Proper fit is extremely important because you don’t want them to restrict blood flow or be uncomfortably tight and of course you don’t want them to fall off either. Ruff Wear has a pretty decent fit guide for their boots and boot liners. Their Polar Trex Booties are designed to protect our pup’s pads from the wet, cold, and harsh characteristics of snowy adventures but they’re not the only dog boot option out there.

There are several dog boot companies to choose from so you might find a different brand that works better for your doggo’s taste in footwear and terrain. The most important things to consider for winter dog boots regardless of brand are:

  • Fit (snug but not too tight)

  • Waterproof

  • Breathable

  • Warm

  • Traction

  • Protection

Our dog’s feet are highly vascularized which means they’ve got plenty of blood supply to those toes. This is why a cut on the pad or cutting a nail too short can bleed quite a bit. But, that blood flow also provides warmth to their paws. Severe cold exposure however, can really compromise their ability to maintain that warmth not only in their feet but their entire body.

If your dog suffers from diabetes or a heart condition, they’re even more susceptible to frostbite and hypothermia.

Obviously some breeds are a bit more adept at tackling trails and ski runs than others but even the toughest of the bunch, like avalanche search and rescue dogs and the Iditarod dogs, wear boots when necessary.

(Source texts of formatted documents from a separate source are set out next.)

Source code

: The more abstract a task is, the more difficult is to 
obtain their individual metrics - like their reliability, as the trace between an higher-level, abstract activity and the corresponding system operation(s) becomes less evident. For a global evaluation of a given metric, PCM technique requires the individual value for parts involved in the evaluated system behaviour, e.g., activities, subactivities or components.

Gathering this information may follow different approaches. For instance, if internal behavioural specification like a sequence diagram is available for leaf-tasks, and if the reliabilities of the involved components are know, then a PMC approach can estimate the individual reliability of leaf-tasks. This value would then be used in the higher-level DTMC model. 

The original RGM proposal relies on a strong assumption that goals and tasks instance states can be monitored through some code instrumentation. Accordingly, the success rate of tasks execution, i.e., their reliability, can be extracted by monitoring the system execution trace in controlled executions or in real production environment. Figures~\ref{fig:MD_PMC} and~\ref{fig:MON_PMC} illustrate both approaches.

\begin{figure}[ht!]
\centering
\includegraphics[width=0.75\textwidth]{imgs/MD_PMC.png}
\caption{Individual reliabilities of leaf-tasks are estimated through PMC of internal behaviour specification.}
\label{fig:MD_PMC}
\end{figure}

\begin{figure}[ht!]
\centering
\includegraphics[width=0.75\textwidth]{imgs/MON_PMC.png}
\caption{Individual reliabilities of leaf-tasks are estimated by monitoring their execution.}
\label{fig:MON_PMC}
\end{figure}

Our dogs aren’t immune to cold weather injuries. Frostbite or cracked and painful paws is a real danger and precaution and prevention are key to making sure our furry adventure buddies stay safe and happy on the trails with us or even in our urban environments where things like salt and ice-melt are used to manage our sidewalks and streets. Somethings as simple as trimming the hair in between their pads, using something like Musher’s Secret, and dog boots can make all the difference for an epic adventure this winter with your pup.

You keep them safe. They’ll keep you wild.